> **YOUR TASK**
Sort through the listing below and keep each line with the word "begin". Copy those.

> **MATERIAL PROVIDED**

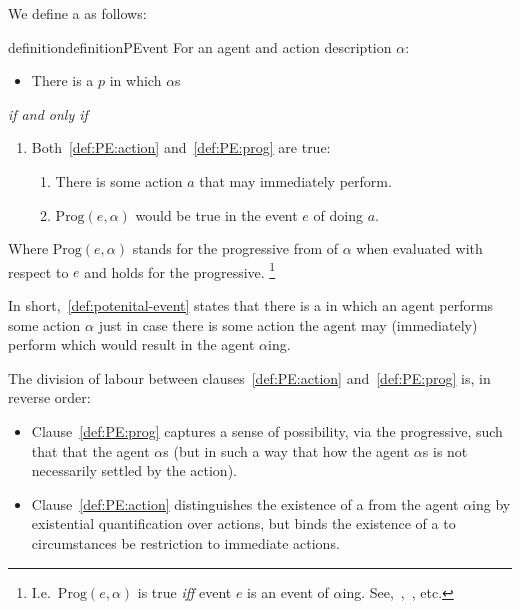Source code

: \begin{note}
  We define a \pevent{} as follows:
  \begin{restatable}[\pevent{3}]{definition}{definitionPEvent}
    \label{def:potenital-event}
    For an agent \vAgent{} and action description \(\alpha\):
    \begin{itemize}
    \item
      There is a \pevent{} \(p\) in which \vAgent{} \(\alpha\)s
    \end{itemize}
    \emph{if and only if}
    \begin{enumerate}[label=]
    \item
      Both~\ref{def:PE:action} and~\ref{def:PE:prog} are true:
      \begin{enumerate}[label=\alph*., ref=(\alph*)]
      \item
        \label{def:PE:action}
        There is some action \(a\) that \vAgent{} may immediately perform.
      \item
        \label{def:PE:prog}
        \(\text{Prog}(e, \alpha)\) would be true in the event \(e\) of \vAgent{} doing \(a\).
      \end{enumerate}
    \end{enumerate}
    Where \(\text{Prog}(e, \alpha)\) stands for the progressive from of \(\alpha\) when evaluated with respect to \(e\) and \assuPP{} holds for the progressive.%
    \footnote{
      I.e.\ \(\text{Prog}(e, \alpha)\) is true \emph{iff} event \(e\) is an event of \(\alpha\)ing.
      See,~\textcite{Richards:1981wo},~\textcite{Portner:2011vi}, etc.
    }
  \end{restatable}

  In short,~\autoref{def:potenital-event} states that there is a \pevent{} in which an agent performs some action \(\alpha\) just in case there is some action the agent may (immediately) perform which would result in the agent \(\alpha\)ing.
\end{note}

\begin{note}
  The division of labour between clauses~\ref{def:PE:action} and~\ref{def:PE:prog} is, in reverse order:
  \begin{itemize}[noitemsep]
  \item
    Clause~\ref{def:PE:prog} captures a sense of possibility, via the progressive, such that that the agent \(\alpha\)s (but in such a way that how the agent \(\alpha\)s is not necessarily settled by the action).
\item
  Clause~\ref{def:PE:action} distinguishes the existence of a \pevent{} from the agent \(\alpha\)ing by existential quantification over actions, but binds the existence of a \pevent{} to circumstances be restriction to immediate actions.
  \end{itemize}
\end{note}

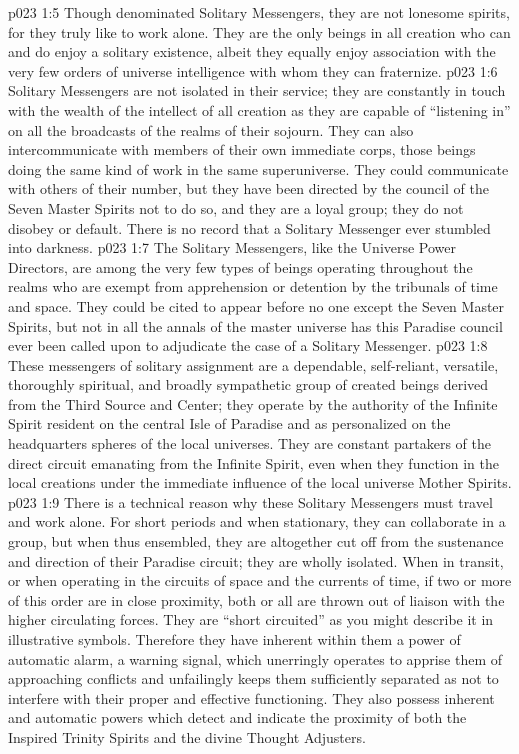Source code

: \vs p023 1:5 Though denominated Solitary Messengers, they are not lonesome spirits, for they truly like to work alone. They are the only beings in all creation who can and do enjoy a solitary existence, albeit they equally enjoy association with the very few orders of universe intelligence with whom they can fraternize.
\pc \vs p023 1:6 Solitary Messengers are not isolated in their service; they are constantly in touch with the wealth of the intellect of all creation as they are capable of “listening in” on all the broadcasts of the realms of their sojourn. They can also intercommunicate with members of their own immediate corps, those beings doing the same kind of work in the same superuniverse. They could communicate with others of their number, but they have been directed by the council of the Seven Master Spirits not to do so, and they are a loyal group; they do not disobey or default. There is no record that a Solitary Messenger ever stumbled into darkness.
\vs p023 1:7 The Solitary Messengers, like the Universe Power Directors, are among the very few types of beings operating throughout the realms who are exempt from apprehension or detention by the tribunals of time and space. They could be cited to appear before no one except the Seven Master Spirits, but not in all the annals of the master universe has this Paradise council ever been called upon to adjudicate the case of a Solitary Messenger.
\vs p023 1:8 These messengers of solitary assignment are a dependable, self\hyp{}reliant, versatile, thoroughly spiritual, and broadly sympathetic group of created beings derived from the Third Source and Center; they operate by the authority of the Infinite Spirit resident on the central Isle of Paradise and as personalized on the headquarters spheres of the local universes. They are constant partakers of the direct circuit emanating from the Infinite Spirit, even when they function in the local creations under the immediate influence of the local universe Mother Spirits.\plusone
\pc \vs p023 1:9 There is a technical reason why these Solitary Messengers must travel and work alone. For short periods and when stationary, they can collaborate in a group, but when thus ensembled, they are altogether cut off from the sustenance and direction of their Paradise circuit; they are wholly isolated. When in transit, or when operating in the circuits of space and the currents of time, if two or more of this order are in close proximity, both or all are thrown out of liaison with the higher circulating forces. They are “short circuited” as you might describe it in illustrative symbols. Therefore they have inherent within them a power of automatic alarm, a warning signal, which unerringly operates to apprise them of approaching conflicts and unfailingly keeps them sufficiently separated as not to interfere with their proper and effective functioning. They also possess inherent and automatic powers which detect and indicate the proximity of both the Inspired Trinity Spirits and the divine Thought Adjusters.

> **ANSWER TO THIS PROBLEM**
: \begin{note}
  \begin{restatable}[\pevent{3}]{definition}{definitionPEvent}
    \begin{itemize}
    \begin{enumerate}[label=]
      \begin{enumerate}[label=\alph*., ref=(\alph*)]
\begin{note}
  \begin{itemize}[noitemsep]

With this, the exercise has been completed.